What does the amendment say? Is the quote given identical to the original amendment, or is it a watered down conference statement? It doesn't seem to have any content. At the very least, I would want to know on which side of the creationism/evolution debate it belongs. AxelBoldt

Johnson as author[edit]

What is the basis for saying Johnson was the author? This may be true, but I would like to know the source. Thanks. --VorpalBlade 14:38, 18 Apr 2005 (UTC)

As far as I know he helped draft the language, though the authorship may be shared with Santorum lackeys. A lexus-nexus search of articles from that time will show that. Joshuaschroeder 16:00, 18 Apr 2005 (UTC)
What is the basis for saying Johnson isn't a creationist? As defined on that wikipedia page he sure is one. Joshuaschroeder 16:00, 18 Apr 2005 (UTC)

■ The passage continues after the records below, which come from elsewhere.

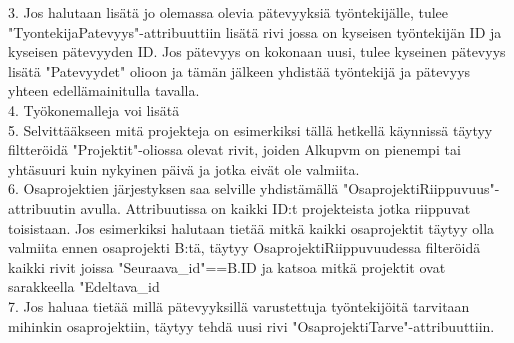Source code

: \documentclass{article}
\begin{document}
3. Jos halutaan lisätä jo olemassa olevia pätevyyksiä työntekijälle, tulee "TyontekijaPatevyys"-attribuuttiin lisätä rivi jossa on kyseisen työntekijän ID ja kyseisen pätevyyden ID. Jos pätevyys on kokonaan uusi, tulee kyseinen pätevyys lisätä "Patevyydet" olioon ja tämän jälkeen yhdistää työntekijä ja pätevyys yhteen edellämainitulla tavalla.
\\


4. Työkonemalleja voi lisätä 
\\

5. Selvittääkseen mitä projekteja on esimerkiksi tällä hetkellä käynnissä  täytyy filtteröidä "Projektit"-oliossa olevat rivit, joiden Alkupvm on pienempi tai yhtäsuuri kuin nykyinen päivä ja jotka eivät ole valmiita. 
\\

6. Osaprojektien järjestyksen saa selville yhdistämällä "OsaprojektiRiippuvuus"-attribuutin avulla. Attribuutissa on kaikki ID:t projekteista jotka riippuvat toisistaan. Jos esimerkiksi halutaan tietää mitkä kaikki osaprojektit täytyy olla valmiita ennen osaprojekti B:tä, täytyy OsaprojektiRiippuvuudessa filteröidä kaikki rivit joissa "Seuraava\_id"==B.ID ja katsoa mitkä projektit ovat sarakkeella "Edeltava\_id
\\

7. Jos haluaa tietää millä pätevyyksillä varustettuja työntekijöitä tarvitaan mihinkin osaprojektiin, täytyy tehdä uusi rivi "OsaprojektiTarve"-attribuuttiin. 


\end{document}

The two definitions at dictionary.com show:

cre·a·tion·ism n. Belief in the literal interpretation of the account of the creation of the universe and of all living things related in the Bible


creationism

n : the literal belief in the account of creation given in the Book of Genesis; "creationism denies the theory of evolution of species"

I think this is the most common meaning, and it doesn't apply to Johnson. By your definition, 90% of Americans are Creationists.

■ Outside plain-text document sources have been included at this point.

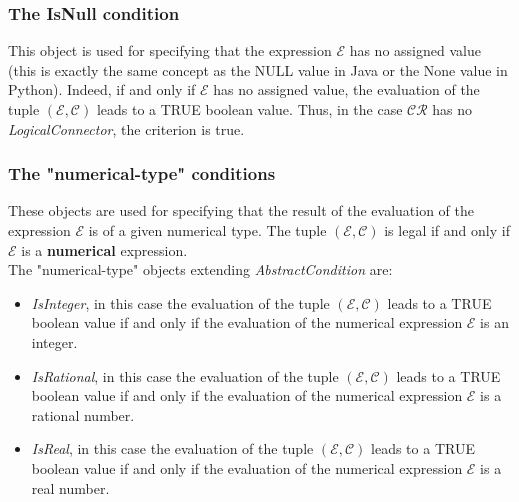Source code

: \documentclass[a4paper,11pt] {ivoa}
\begin{document}
\subsubsection{The IsNull condition}\label{par-IsNull}
This object is used for specifying that the expression $\mathcal E$ has no assigned value (this is
exactly the same concept as the NULL value in Java or the None value in Python).
Indeed, if and only if $\mathcal E$ has no assigned value, the evaluation of the tuple $(\mathcal
E, \mathcal C)$ leads to a TRUE boolean value. Thus, in the case $\mathcal{CR}$ has no {\it
LogicalConnector}, the criterion is true.



\subsubsection{The "numerical-type" conditions}
These objects are used for specifying that the result of the evaluation of the expression $\mathcal
E$ is of a given numerical type. The tuple $(\mathcal E, \mathcal C)$ is legal if and only if
$\mathcal E$ is a {\bf numerical} expression. \\
The "numerical-type" objects extending {\it AbstractCondition}  are:
\begin{itemize}
\item {\it IsInteger}, in this case the evaluation of the tuple $(\mathcal E, \mathcal C)$ leads to
a TRUE boolean value if and only if the evaluation of the numerical expression $\mathcal E$ is an
integer.
\item {\it IsRational}, in this case the evaluation of the tuple $(\mathcal E, \mathcal C)$ leads
to a TRUE boolean value if and only if the evaluation of the numerical expression $\mathcal E$ is a
rational number.
\item {\it IsReal}, in this case the evaluation of the tuple $(\mathcal E, \mathcal C)$ leads to a
TRUE boolean value
if and only if the evaluation of the numerical expression $\mathcal E$ is a real number.
\end{itemize} 
\end{document}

Just out of curiousity, what have you read by him? --VorpalBlade 18:03, 18 Apr 2005 (UTC)

I have read Defeating Darwinism for one, which is basically anti-evolution in its endeavor and at the time of its publishing there really was no "Intelligent Design" reworking yet available. I've also read at least half a dozen articles by the man. He is definitely a lawyer and not a scientist (he has a hard time grappling with very basic scientific concepts in some of his books), but his goal is to influence the public sphere and not the scientific one and to that end he is a success in his own way.

Just because the dictionary defines creationism narrowly doesn't mean an encyclopedia should have such a narrow definition. Both creationists and non-creationists editting the page on creationism agree on the broader definition. Since the wikilink is to that article, if people are curious they can read why Johnson is considered a creationist by the broad standard. I wouldn't describe Johnson as a Young earth creationist, though as an article a few months back in Christianity Today pointed out, he does make arguments that are very sympathetic to them. He isn't as "old Earth" as many of the others in the ID movement. These all amount to nitpicking in areas that aren't really required for the nitpicking, and so if you want to include them here, that might be okay, but it would probably be better to include them on his wikipedia page. Joshuaschroeder 21:36, 18 Apr 2005 (UTC)

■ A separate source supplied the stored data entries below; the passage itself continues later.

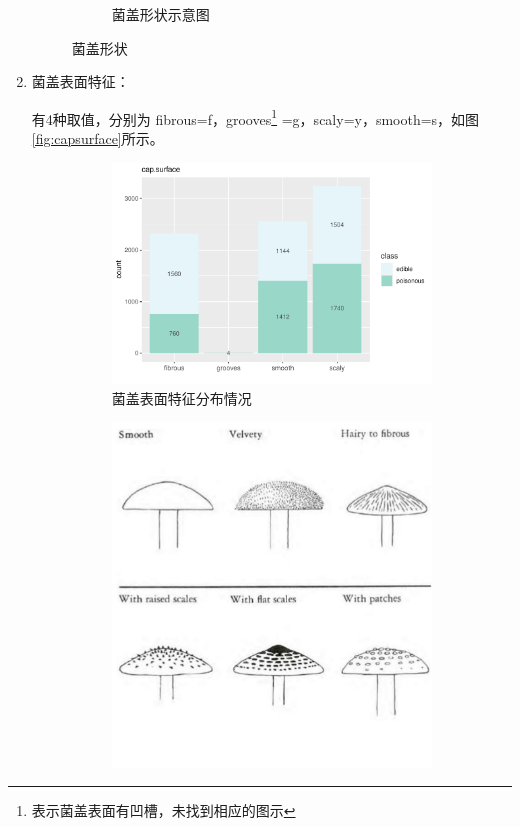 \documentclass[lang=cn,11pt,a4paper,cite=super]{elegantpaper}
\begin{document}
\begin{enumerate}
\begin{figure}[hbt]
\begin{subfigure}[b]{0.3\textwidth}
        \caption{菌盖形状示意图}
      \end{subfigure}
      \caption{菌盖形状}
      \label{fig:capshape}
   \end{figure}

   \item 菌盖表面特征：\par 有4种取值，分别为 fibrous=f，grooves\footnote{表示菌盖表面有凹槽，未找到相应的图示}
   =g，scaly=y，smooth=s，如图\ref{fig:capsurface}所示。
   \begin{figure}[htb]
      \begin{subfigure}[b]{0.69\textwidth}
        \centering
        \includegraphics[width=\linewidth]{img/capsurface-1.pdf}  
      \caption{菌盖表面特征分布情况}
      \end{subfigure}
      \begin{subfigure}[b]{0.3\textwidth}
        \centering
        \includegraphics[width=\linewidth]{img/capsurface.PNG}  

\end{subfigure}
\end{figure}
\end{enumerate}
\end{document}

The real question is not "is it technically accurate?" The real question should be "what is the most accurate, and least misleading, way to describe his books?" I think mine is better. Do you think mine is inaccurate?
The book you read is a simple book intended for high school students and college freshman. You should read Darwin on Trial and his other serious works. --VorpalBlade 14:20, 19 Apr 2005 (UTC)
I read parts of Darwin on Trial -- the parts about science any way. I think the current description is okay, though we may have to change it a bit to keep the thing NPOV. Joshuaschroeder 14:47, 19 Apr 2005 (UTC)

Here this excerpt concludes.